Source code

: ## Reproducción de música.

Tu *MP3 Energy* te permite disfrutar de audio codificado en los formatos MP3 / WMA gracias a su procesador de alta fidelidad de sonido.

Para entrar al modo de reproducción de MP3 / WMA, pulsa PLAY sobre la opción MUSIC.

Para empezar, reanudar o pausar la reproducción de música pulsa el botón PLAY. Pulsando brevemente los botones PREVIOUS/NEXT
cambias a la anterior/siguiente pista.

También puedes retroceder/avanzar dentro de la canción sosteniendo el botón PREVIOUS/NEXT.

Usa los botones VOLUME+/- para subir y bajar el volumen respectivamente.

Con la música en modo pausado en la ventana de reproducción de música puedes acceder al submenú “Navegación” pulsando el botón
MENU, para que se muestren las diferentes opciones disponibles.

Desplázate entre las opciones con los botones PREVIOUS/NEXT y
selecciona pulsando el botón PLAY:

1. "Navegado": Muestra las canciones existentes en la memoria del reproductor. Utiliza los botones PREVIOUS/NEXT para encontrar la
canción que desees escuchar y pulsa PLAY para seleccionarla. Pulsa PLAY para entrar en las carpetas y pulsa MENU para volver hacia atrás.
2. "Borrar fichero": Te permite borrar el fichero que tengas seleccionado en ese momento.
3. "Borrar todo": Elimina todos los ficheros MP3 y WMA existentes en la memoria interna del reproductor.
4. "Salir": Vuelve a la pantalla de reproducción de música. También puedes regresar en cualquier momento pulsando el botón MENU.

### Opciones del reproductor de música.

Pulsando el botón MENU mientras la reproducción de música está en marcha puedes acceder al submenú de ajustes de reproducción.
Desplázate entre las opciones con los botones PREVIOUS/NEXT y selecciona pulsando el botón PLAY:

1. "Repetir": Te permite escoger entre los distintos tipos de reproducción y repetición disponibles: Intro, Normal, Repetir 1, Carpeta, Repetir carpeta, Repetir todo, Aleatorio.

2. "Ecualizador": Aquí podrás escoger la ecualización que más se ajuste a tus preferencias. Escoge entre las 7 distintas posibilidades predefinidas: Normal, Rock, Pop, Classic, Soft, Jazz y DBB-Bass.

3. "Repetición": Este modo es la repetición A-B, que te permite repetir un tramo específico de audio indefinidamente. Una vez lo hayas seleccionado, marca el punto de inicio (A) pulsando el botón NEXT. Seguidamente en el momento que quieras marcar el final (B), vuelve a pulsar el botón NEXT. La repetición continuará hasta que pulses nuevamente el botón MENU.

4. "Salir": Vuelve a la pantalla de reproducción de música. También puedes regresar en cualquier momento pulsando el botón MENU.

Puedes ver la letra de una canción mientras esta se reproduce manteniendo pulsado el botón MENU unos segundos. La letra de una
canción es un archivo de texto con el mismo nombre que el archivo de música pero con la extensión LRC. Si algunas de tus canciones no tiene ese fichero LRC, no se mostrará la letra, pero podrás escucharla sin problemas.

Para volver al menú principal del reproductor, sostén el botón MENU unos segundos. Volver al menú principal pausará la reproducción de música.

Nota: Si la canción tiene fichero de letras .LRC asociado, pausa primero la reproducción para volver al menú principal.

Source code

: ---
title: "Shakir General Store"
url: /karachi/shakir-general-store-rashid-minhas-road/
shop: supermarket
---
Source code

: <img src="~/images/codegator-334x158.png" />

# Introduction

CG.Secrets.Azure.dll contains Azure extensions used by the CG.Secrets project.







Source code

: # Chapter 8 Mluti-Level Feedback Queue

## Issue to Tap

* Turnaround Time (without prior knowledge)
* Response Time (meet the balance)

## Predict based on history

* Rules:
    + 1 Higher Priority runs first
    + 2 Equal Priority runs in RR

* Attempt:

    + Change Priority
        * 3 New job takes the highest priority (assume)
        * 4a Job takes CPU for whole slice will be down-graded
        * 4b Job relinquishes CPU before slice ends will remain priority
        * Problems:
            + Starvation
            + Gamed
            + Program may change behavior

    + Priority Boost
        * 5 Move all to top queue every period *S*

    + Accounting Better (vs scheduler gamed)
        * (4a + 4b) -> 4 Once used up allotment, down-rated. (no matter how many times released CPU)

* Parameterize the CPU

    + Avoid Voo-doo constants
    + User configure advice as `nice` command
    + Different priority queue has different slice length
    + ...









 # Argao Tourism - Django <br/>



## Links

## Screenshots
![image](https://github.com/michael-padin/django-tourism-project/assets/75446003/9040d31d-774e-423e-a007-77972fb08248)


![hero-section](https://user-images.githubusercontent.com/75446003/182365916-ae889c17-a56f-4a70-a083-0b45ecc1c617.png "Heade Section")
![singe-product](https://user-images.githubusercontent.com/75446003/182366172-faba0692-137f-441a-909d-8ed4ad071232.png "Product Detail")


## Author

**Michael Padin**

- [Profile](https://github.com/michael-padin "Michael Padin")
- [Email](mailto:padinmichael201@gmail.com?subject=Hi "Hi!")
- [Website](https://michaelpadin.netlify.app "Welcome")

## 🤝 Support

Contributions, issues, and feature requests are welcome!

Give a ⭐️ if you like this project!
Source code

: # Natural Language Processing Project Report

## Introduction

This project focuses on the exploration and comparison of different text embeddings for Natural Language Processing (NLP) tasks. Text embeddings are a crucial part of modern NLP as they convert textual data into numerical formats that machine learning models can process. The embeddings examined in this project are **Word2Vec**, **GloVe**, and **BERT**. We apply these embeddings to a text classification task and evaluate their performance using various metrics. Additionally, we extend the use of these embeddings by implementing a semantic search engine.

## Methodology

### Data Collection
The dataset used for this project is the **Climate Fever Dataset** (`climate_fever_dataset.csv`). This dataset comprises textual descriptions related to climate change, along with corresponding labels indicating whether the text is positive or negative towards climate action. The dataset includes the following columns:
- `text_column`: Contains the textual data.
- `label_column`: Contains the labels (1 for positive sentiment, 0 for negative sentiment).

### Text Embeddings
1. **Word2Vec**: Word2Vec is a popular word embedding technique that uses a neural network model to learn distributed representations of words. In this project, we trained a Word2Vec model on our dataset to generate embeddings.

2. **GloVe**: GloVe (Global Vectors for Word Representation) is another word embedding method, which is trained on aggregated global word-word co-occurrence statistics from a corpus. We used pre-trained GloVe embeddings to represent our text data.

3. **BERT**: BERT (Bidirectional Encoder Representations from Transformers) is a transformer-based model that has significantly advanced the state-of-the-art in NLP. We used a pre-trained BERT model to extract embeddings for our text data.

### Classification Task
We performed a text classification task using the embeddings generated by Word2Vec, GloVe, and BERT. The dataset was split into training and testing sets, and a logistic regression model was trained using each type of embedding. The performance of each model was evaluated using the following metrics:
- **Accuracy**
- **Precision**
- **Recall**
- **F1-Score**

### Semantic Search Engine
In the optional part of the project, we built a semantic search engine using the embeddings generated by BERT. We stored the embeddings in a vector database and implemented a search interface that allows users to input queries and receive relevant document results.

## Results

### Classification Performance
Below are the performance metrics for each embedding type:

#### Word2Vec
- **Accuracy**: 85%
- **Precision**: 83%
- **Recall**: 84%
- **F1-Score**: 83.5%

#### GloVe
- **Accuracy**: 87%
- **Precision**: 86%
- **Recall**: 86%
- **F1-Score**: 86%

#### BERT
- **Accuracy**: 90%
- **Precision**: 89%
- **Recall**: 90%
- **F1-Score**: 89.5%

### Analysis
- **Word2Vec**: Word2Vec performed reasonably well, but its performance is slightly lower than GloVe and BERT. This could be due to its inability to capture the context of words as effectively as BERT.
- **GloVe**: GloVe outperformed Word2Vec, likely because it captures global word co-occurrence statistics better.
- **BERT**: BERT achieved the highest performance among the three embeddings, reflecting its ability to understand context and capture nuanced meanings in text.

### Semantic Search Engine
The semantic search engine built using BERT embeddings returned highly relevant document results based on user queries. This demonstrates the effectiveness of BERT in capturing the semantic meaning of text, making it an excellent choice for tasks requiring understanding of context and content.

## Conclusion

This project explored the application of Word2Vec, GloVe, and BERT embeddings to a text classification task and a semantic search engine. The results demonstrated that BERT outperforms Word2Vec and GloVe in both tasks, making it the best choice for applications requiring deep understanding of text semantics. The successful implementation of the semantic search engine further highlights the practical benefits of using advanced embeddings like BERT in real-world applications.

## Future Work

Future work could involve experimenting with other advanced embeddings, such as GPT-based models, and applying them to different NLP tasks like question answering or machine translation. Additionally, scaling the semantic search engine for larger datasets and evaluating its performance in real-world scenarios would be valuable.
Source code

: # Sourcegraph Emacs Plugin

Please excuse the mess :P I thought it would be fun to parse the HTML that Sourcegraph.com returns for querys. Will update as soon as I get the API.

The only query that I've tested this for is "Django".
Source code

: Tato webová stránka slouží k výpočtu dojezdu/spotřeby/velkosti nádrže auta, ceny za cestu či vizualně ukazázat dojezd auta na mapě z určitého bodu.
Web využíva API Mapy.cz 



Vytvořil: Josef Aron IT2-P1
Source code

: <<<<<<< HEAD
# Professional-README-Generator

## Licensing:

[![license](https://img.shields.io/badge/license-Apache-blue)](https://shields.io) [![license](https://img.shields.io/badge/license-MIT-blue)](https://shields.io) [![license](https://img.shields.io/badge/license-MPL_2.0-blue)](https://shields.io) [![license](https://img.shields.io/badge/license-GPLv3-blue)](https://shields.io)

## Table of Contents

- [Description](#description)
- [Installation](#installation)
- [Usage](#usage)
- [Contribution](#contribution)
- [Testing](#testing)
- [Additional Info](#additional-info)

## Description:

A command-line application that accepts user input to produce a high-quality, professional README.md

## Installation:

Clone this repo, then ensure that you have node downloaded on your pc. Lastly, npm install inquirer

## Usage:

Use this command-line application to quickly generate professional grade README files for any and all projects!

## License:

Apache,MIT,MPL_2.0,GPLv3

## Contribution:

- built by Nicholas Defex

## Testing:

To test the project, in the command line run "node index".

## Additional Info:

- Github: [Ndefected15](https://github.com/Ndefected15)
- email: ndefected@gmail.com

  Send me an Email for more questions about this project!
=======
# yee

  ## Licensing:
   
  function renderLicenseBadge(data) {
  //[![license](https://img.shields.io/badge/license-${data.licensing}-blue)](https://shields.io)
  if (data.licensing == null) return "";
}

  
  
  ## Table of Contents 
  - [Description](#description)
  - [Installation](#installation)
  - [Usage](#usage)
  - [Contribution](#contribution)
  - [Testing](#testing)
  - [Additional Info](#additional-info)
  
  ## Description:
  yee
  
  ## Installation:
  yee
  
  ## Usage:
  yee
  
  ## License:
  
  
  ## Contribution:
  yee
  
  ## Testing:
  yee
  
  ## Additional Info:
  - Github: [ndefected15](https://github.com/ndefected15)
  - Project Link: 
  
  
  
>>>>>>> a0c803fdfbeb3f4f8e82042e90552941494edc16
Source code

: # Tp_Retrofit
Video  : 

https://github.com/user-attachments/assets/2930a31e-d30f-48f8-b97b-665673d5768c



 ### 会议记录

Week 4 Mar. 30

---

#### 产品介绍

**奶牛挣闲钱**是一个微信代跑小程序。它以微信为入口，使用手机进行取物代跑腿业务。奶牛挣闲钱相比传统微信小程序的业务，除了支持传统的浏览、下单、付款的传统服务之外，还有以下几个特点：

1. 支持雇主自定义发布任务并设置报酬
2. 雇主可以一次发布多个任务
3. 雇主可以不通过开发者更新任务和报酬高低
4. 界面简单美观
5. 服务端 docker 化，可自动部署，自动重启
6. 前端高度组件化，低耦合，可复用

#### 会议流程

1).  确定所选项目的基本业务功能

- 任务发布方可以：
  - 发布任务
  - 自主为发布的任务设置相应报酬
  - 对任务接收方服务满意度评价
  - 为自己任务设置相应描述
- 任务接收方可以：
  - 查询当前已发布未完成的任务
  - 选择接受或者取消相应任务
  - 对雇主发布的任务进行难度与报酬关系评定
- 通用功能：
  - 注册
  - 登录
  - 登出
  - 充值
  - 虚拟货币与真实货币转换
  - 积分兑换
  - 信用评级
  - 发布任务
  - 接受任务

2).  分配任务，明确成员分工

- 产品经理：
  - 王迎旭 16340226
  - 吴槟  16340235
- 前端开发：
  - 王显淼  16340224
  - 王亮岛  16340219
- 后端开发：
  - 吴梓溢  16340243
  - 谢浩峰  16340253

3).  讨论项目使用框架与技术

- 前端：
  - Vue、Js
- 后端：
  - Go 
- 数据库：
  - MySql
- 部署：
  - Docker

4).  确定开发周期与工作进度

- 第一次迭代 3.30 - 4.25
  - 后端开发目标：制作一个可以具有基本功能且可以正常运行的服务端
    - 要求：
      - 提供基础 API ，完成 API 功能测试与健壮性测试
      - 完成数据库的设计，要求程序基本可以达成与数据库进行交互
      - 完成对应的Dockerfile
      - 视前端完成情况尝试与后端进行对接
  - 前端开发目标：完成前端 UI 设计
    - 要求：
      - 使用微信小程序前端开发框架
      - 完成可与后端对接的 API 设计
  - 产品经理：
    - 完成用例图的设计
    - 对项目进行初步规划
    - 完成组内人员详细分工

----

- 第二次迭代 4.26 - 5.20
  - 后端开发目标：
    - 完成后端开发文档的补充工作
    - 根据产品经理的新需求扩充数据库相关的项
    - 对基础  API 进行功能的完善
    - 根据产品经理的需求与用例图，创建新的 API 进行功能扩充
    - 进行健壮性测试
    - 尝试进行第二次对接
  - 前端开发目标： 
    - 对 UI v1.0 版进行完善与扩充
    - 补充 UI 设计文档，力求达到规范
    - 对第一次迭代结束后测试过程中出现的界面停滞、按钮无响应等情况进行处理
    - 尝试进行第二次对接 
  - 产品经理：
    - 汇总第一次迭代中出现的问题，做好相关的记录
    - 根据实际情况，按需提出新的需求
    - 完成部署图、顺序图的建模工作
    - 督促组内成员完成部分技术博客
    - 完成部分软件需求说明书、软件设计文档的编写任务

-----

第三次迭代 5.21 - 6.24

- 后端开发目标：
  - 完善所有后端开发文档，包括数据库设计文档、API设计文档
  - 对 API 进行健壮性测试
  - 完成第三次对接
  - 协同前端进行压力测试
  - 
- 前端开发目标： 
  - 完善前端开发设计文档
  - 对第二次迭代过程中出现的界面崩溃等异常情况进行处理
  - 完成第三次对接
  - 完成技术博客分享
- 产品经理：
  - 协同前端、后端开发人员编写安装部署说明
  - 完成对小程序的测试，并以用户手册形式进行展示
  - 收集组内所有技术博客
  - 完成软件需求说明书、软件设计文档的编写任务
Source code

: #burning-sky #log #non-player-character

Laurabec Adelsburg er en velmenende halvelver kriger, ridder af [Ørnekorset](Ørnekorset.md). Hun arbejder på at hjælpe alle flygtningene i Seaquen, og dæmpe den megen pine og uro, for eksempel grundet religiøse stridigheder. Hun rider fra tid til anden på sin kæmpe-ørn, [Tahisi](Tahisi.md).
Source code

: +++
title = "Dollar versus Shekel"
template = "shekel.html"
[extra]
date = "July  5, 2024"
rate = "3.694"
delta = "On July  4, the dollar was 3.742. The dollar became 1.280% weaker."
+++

☆ ☆ ☆

Could you transcribe the entries above word for word, from the line with "2. 雇主可以一次发布多个任务" down to the line with "- 完成数据库的设计，要求程序基本可以达成与数据库进行交互", keeping both?

→ Written response:
2. 雇主可以一次发布多个任务
3. 雇主可以不通过开发者更新任务和报酬高低
4. 界面简单美观
5. 服务端 docker 化，可自动部署，自动重启
6. 前端高度组件化，低耦合，可复用

#### 会议流程

1).  确定所选项目的基本业务功能

- 任务发布方可以：
  - 发布任务
  - 自主为发布的任务设置相应报酬
  - 对任务接收方服务满意度评价
  - 为自己任务设置相应描述
- 任务接收方可以：
  - 查询当前已发布未完成的任务
  - 选择接受或者取消相应任务
  - 对雇主发布的任务进行难度与报酬关系评定
- 通用功能：
  - 注册
  - 登录
  - 登出
  - 充值
  - 虚拟货币与真实货币转换
  - 积分兑换
  - 信用评级
  - 发布任务
  - 接受任务

2).  分配任务，明确成员分工

- 产品经理：
  - 王迎旭 16340226
  - 吴槟  16340235
- 前端开发：
  - 王显淼  16340224
  - 王亮岛  16340219
- 后端开发：
  - 吴梓溢  16340243
  - 谢浩峰  16340253

3).  讨论项目使用框架与技术

- 前端：
  - Vue、Js
- 后端：
  - Go 
- 数据库：
  - MySql
- 部署：
  - Docker

4).  确定开发周期与工作进度

- 第一次迭代 3.30 - 4.25
  - 后端开发目标：制作一个可以具有基本功能且可以正常运行的服务端
    - 要求：
      - 提供基础 API ，完成 API 功能测试与健壮性测试
      - 完成数据库的设计，要求程序基本可以达成与数据库进行交互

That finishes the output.